#### Task brief
The answer should be the lines from the one with "- Unes ulleres" through the final line of the entries, restated word for word.

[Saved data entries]

# # # # #

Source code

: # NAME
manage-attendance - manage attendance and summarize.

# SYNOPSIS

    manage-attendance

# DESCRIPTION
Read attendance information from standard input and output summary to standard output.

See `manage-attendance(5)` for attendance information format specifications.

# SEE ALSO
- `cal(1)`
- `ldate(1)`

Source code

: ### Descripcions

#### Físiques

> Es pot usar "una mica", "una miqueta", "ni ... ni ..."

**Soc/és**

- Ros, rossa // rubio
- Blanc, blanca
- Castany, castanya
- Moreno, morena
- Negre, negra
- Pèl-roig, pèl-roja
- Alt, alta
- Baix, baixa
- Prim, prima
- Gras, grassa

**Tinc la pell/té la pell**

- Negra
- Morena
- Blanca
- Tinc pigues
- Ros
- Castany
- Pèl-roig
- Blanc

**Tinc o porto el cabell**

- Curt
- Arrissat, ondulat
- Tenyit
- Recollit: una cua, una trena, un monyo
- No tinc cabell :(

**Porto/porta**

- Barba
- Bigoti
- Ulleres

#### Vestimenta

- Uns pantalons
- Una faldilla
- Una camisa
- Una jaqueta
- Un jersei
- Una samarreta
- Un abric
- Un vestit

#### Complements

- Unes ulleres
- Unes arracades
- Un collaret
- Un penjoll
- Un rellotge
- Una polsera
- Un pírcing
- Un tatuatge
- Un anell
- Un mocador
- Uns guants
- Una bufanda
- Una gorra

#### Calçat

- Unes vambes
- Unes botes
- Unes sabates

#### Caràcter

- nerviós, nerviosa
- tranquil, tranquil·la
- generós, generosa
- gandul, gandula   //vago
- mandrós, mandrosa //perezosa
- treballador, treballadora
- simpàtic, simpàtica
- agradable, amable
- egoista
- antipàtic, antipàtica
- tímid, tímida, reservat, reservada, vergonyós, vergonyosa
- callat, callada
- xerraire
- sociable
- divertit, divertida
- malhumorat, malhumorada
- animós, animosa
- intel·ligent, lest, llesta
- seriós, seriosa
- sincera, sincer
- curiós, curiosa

# # # # #

#### Your solution
- Unes ulleres
- Unes arracades
- Un collaret
- Un penjoll
- Un rellotge
- Una polsera
- Un pírcing
- Un tatuatge
- Un anell
- Un mocador
- Uns guants
- Una bufanda
- Una gorra

#### Calçat

- Unes vambes
- Unes botes
- Unes sabates

#### Caràcter

- nerviós, nerviosa
- tranquil, tranquil·la
- generós, generosa
- gandul, gandula   //vago
- mandrós, mandrosa //perezosa
- treballador, treballadora
- simpàtic, simpàtica
- agradable, amable
- egoista
- antipàtic, antipàtica
- tímid, tímida, reservat, reservada, vergonyós, vergonyosa
- callat, callada
- xerraire
- sociable
- divertit, divertida
- malhumorat, malhumorada
- animós, animosa
- intel·ligent, lest, llesta
- seriós, seriosa
- sincera, sincer
- curiós, curiosa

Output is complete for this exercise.